What this task involves: Write every line of the material again exactly, with no pictures in the copy.
### Provided entries ###
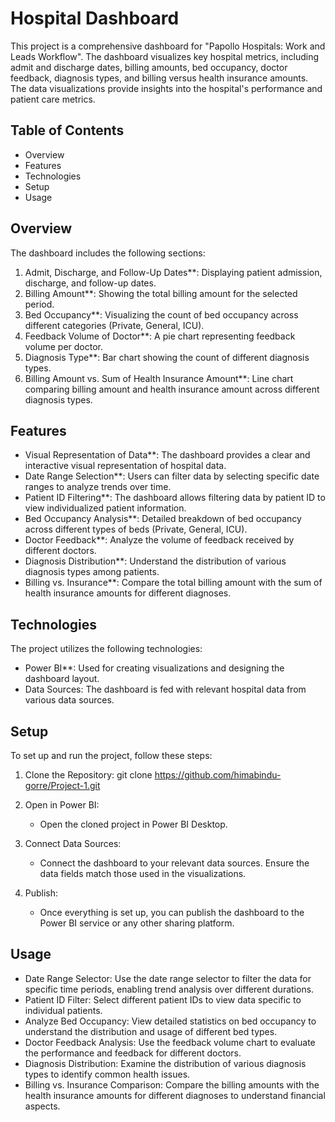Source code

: # Hospital Dashboard

This project is a comprehensive dashboard for "Papollo Hospitals: Work and Leads Workflow". The dashboard visualizes key hospital metrics, including admit and discharge dates, billing amounts, bed occupancy, doctor feedback, diagnosis types, and billing versus health insurance amounts. The data visualizations provide insights into the hospital's performance and patient care metrics.

## Table of Contents

- Overview
- Features
- Technologies
- Setup
- Usage

## Overview

The dashboard includes the following sections:

1. Admit, Discharge, and Follow-Up Dates**: Displaying patient admission, discharge, and follow-up dates.
2. Billing Amount**: Showing the total billing amount for the selected period.
3. Bed Occupancy**: Visualizing the count of bed occupancy across different categories (Private, General, ICU).
4. Feedback Volume of Doctor**: A pie chart representing feedback volume per doctor.
5. Diagnosis Type**: Bar chart showing the count of different diagnosis types.
6. Billing Amount vs. Sum of Health Insurance Amount**: Line chart comparing billing amount and health insurance amount across different diagnosis types.

## Features

- Visual Representation of Data**: The dashboard provides a clear and interactive visual representation of hospital data.
- Date Range Selection**: Users can filter data by selecting specific date ranges to analyze trends over time.
- Patient ID Filtering**: The dashboard allows filtering data by patient ID to view individualized patient information.
- Bed Occupancy Analysis**: Detailed breakdown of bed occupancy across different types of beds (Private, General, ICU).
- Doctor Feedback**: Analyze the volume of feedback received by different doctors.
- Diagnosis Distribution**: Understand the distribution of various diagnosis types among patients.
- Billing vs. Insurance**: Compare the total billing amount with the sum of health insurance amounts for different diagnoses.

## Technologies

The project utilizes the following technologies:

- Power BI**: Used for creating visualizations and designing the dashboard layout.
- Data Sources: The dashboard is fed with relevant hospital data from various data sources.

## Setup

To set up and run the project, follow these steps:

1. Clone the Repository:
    git clone https://github.com/himabindu-gorre/Project-1.git


2. Open in Power BI:
    - Open the cloned project in Power BI Desktop.

3. Connect Data Sources:
    - Connect the dashboard to your relevant data sources. Ensure the data fields match those used in the visualizations.

4. Publish:
    - Once everything is set up, you can publish the dashboard to the Power BI service or any other sharing platform.

## Usage

- Date Range Selector: Use the date range selector to filter the data for specific time periods, enabling trend analysis over different durations.
- Patient ID Filter: Select different patient IDs to view data specific to individual patients.
- Analyze Bed Occupancy: View detailed statistics on bed occupancy to understand the distribution and usage of different bed types.
- Doctor Feedback Analysis: Use the feedback volume chart to evaluate the performance and feedback for different doctors.
- Diagnosis Distribution: Examine the distribution of various diagnosis types to identify common health issues.
- Billing vs. Insurance Comparison: Compare the billing amounts with the health insurance amounts for different diagnoses to understand financial aspects.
###
Solution to this problem:
Source code

: # Hospital Dashboard

This project is a comprehensive dashboard for "Papollo Hospitals: Work and Leads Workflow". The dashboard visualizes key hospital metrics, including admit and discharge dates, billing amounts, bed occupancy, doctor feedback, diagnosis types, and billing versus health insurance amounts. The data visualizations provide insights into the hospital's performance and patient care metrics.

## Table of Contents

- Overview
- Features
- Technologies
- Setup
- Usage

## Overview

The dashboard includes the following sections:

1. Admit, Discharge, and Follow-Up Dates**: Displaying patient admission, discharge, and follow-up dates.
2. Billing Amount**: Showing the total billing amount for the selected period.
3. Bed Occupancy**: Visualizing the count of bed occupancy across different categories (Private, General, ICU).
4. Feedback Volume of Doctor**: A pie chart representing feedback volume per doctor.
5. Diagnosis Type**: Bar chart showing the count of different diagnosis types.
6. Billing Amount vs. Sum of Health Insurance Amount**: Line chart comparing billing amount and health insurance amount across different diagnosis types.

## Features

- Visual Representation of Data**: The dashboard provides a clear and interactive visual representation of hospital data.
- Date Range Selection**: Users can filter data by selecting specific date ranges to analyze trends over time.
- Patient ID Filtering**: The dashboard allows filtering data by patient ID to view individualized patient information.
- Bed Occupancy Analysis**: Detailed breakdown of bed occupancy across different types of beds (Private, General, ICU).
- Doctor Feedback**: Analyze the volume of feedback received by different doctors.
- Diagnosis Distribution**: Understand the distribution of various diagnosis types among patients.
- Billing vs. Insurance**: Compare the total billing amount with the sum of health insurance amounts for different diagnoses.

## Technologies

The project utilizes the following technologies:

- Power BI**: Used for creating visualizations and designing the dashboard layout.
- Data Sources: The dashboard is fed with relevant hospital data from various data sources.

## Setup

To set up and run the project, follow these steps:

1. Clone the Repository:
    git clone https://github.com/himabindu-gorre/Project-1.git


2. Open in Power BI:
    - Open the cloned project in Power BI Desktop.

3. Connect Data Sources:
    - Connect the dashboard to your relevant data sources. Ensure the data fields match those used in the visualizations.

4. Publish:
    - Once everything is set up, you can publish the dashboard to the Power BI service or any other sharing platform.

## Usage

- Date Range Selector: Use the date range selector to filter the data for specific time periods, enabling trend analysis over different durations.
- Patient ID Filter: Select different patient IDs to view data specific to individual patients.
- Analyze Bed Occupancy: View detailed statistics on bed occupancy to understand the distribution and usage of different bed types.
- Doctor Feedback Analysis: Use the feedback volume chart to evaluate the performance and feedback for different doctors.
- Diagnosis Distribution: Examine the distribution of various diagnosis types to identify common health issues.
- Billing vs. Insurance Comparison: Compare the billing amounts with the health insurance amounts for different diagnoses to understand financial aspects.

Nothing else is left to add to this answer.